MADRID, Spain - Two car bombs blamed on Basque separatists went off in Madrid and in northern Spain on Tuesday, killing a businessman and injuring 11 other people.
The blasts came a day after four suspected members of ETA died when explosives they were handling exploded inside a car in the Basque city of Bilbao.
On Tuesday, Prime Minister Jose Maria Aznar went on television to denounce an attack earlier in the day in Zumaia, in the northern Basque region, that killed one man. Aznar promised to press the government campaign against terrorist violence.
Shortly afterward, a car bomb went off in a residential area of Madrid, injuring 11 people. Police said they received a telephoned warning minutes before the explosion from a man who claimed to represent the Basque group ETA.
One of the injured in Madrid was seriously hurt, city officials said. Police said the injured included two construction workers, a security guard and two children.

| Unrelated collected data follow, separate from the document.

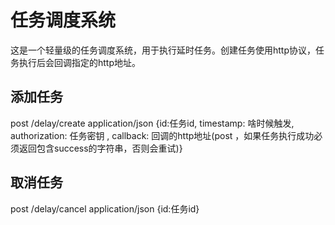 # 任务调度系统
这是一个轻量级的任务调度系统，用于执行延时任务。创建任务使用http协议，任务执行后会回调指定的http地址。

## 添加任务
post /delay/create application/json {id:任务id, timestamp: 啥时候触发, authorization: 任务密钥 , callback: 回调的http地址(post ，如果任务执行成功必须返回包含success的字符串，否则会重试)}

## 取消任务
post /delay/cancel application/json {id:任务id} 
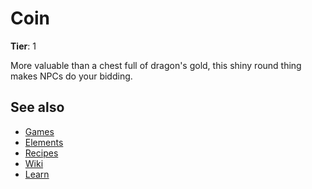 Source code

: # Coin

**Tier**: 1

More valuable than a chest full of dragon's gold, this shiny round thing makes NPCs do your bidding.

## See also

* [Games](/wiki/games)
* [Elements](/wiki/elements)
* [Recipes](/wiki/recipes)
* [Wiki](/wiki/index)
* [Learn](/learn/index) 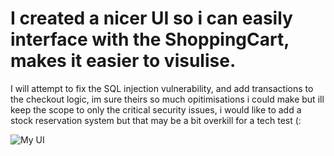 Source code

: 

# I created a nicer UI so i can easily interface with the ShoppingCart, makes it easier to visulise.


I will attempt to fix the SQL injection vulnerability, and add transactions to the checkout logic, im sure theirs so much opitimisations i could make but ill keep the scope to only the critical security issues, i would like to add a stock reservation system but that may be a bit overkill for a tech test (:

![My UI]('ui.png')
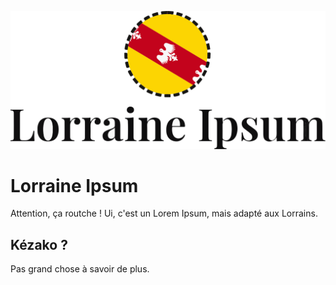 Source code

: ![Logo de Lorraine Ipsum](https://github.com/ThomasPericoi/LorraineIpsum/blob/master/lorraineipsum.svg?raw=true)

# Lorraine Ipsum

Attention, ça routche ! Ui, c'est un Lorem Ipsum, mais adapté aux Lorrains.

## Kézako ?

Pas grand chose à savoir de plus.
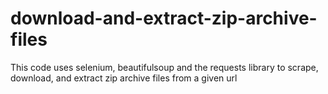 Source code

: # download-and-extract-zip-archive-files
This code uses selenium, beautifulsoup and the requests library to scrape, download, and extract zip archive files from a given url
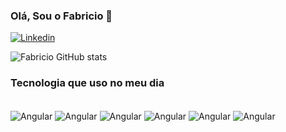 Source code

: ### Olá, Sou o Fabricio 👋

[![Linkedin](https://img.shields.io/badge/LinkedIn-0077B5?style=for-the-badge&logo=linkedin&logoColor=white)](https://www.linkedin.com/in/fabricio-mendes-4715461a6/)

![Fabricio GitHub stats](https://github-readme-stats.vercel.app/api?username=fabriciofbmendes&show_icons=true&theme=radical)

### Tecnologia que uso no meu dia

<div style="display: inline_block"><br/>
  
  <img align="center" alt="Angular" src="https://img.shields.io/badge/Angular-DD0031?style=for-the-badge&logo=angular&logoColor=white"/>
  
  <img align="center" alt="Angular" src="https://img.shields.io/badge/.NET-5C2D91?style=for-the-badge&logo=.net&logoColor=white"/>

  <img align="center" alt="Angular" src="https://img.shields.io/badge/C%23-239120?style=for-the-badge&logo=c-sharp&logoColor=white"/>

  <img align="center" alt="Angular" src="https://img.shields.io/badge/TypeScript-007ACC?style=for-the-badge&logo=typescript&logoColor=white"/>

  <img align="center" alt="Angular" src="https://img.shields.io/badge/React_Native-20232A?style=for-the-badge&logo=react&logoColor=61DAFB"/>

  <img align="center" alt="Angular" src="https://img.shields.io/badge/Microsoft_SQL_Server-CC2927?style=for-the-badge&logo=microsoft-sql-server&logoColor=whit"/>
  
</div>







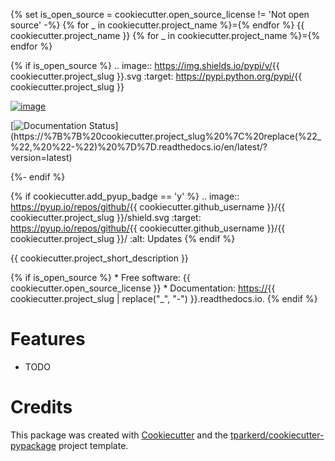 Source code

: {% set is\_open\_source = cookiecutter.open\_source\_license != 'Not
open source' -%} {% for \_ in cookiecutter.project\_name %}={% endfor %}
{{ cookiecutter.project\_name }} {% for \_ in cookiecutter.project\_name
%}={% endfor %}

{% if is\_open\_source %} .. image:: <https://img.shields.io/pypi/v/>{{
cookiecutter.project\_slug }}.svg :target:
<https://pypi.python.org/pypi/>{{ cookiecutter.project\_slug }}

[![image](https://img.shields.io/travis/%7B%7B%20cookiecutter.github_username%20%7D%7D/%7B%7B%20cookiecutter.project_slug%20%7D%7D.svg)](https://travis-ci.com/%7B%7B%20cookiecutter.github_username%20%7D%7D/%7B%7B%20cookiecutter.project_slug%20%7D%7D)

[![Documentation Status](https://readthedocs.org/projects/%7B%7B%20cookiecutter.project_slug%20%7C%20replace(%22_%22,%20%22-%22)%20%7D%7D/badge/?version=latest)](https://%7B%7B%20cookiecutter.project_slug%20%7C%20replace(%22_%22,%20%22-%22)%20%7D%7D.readthedocs.io/en/latest/?version=latest)

{%- endif %}

{% if cookiecutter.add\_pyup\_badge == 'y' %} .. image::
<https://pyup.io/repos/github/>{{ cookiecutter.github\_username }}/{{
cookiecutter.project\_slug }}/shield.svg :target:
<https://pyup.io/repos/github/>{{ cookiecutter.github\_username }}/{{
cookiecutter.project\_slug }}/ :alt: Updates {% endif %}

{{ cookiecutter.project\_short\_description }}

{% if is\_open\_source %} \* Free software: {{
cookiecutter.open\_source\_license }} \* Documentation: <https://>{{
cookiecutter.project\_slug | replace("\_", "-") }}.readthedocs.io. {%
endif %}

Features
========

- TODO

Credits
=======

This package was created with
[Cookiecutter](https://github.com/audreyr/cookiecutter) and the
[tparkerd/cookiecutter-pypackage]() project template.
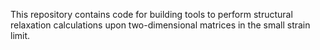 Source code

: This repository contains code for building tools to perform structural
relaxation calculations upon two-dimensional matrices in the small strain
limit.
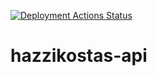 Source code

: [![Deployment Actions Status](https://github.com/adrianvillanueva997/hazzikostas-api/workflows/Deployment/badge.svg)](https://github.com/adrianvillanueva997/hazzikostas-api/actions)
# hazzikostas-api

The bomb in Zumaia also was blamed on the ETA, which has killed nearly 800 people since 1968 and is blamed for eight slayings this year. Its ultimate goal is to carve an independent homeland out of Basque areas in northern Spain and southwest France.
''The murderers who are part of this terrorist band are not allowing the Spanish people to live in peace,'' said acting Madrid Mayor Mercedes de la Merced.
Deputy Prime Minister Mariano Rajoy called the Zumaia explosion an example of ''barbarity, injustice and lack of respect for the most fundamental rights that people have as human beings - life, freedom to do as they wish and to express their opinion.''
Authorities identified the victim in Zumaia as Jose Maria Korta, 52, an entrepreneur and an outspoken critic of ETA who had recently urged dialogue between the government and the separatist group.
Korta died near his office when he parked his car next to an explosives-packed car that was detonated by remote control, police said.
ETA is an acronym for Basque Homeland and Freedom in the Basque language.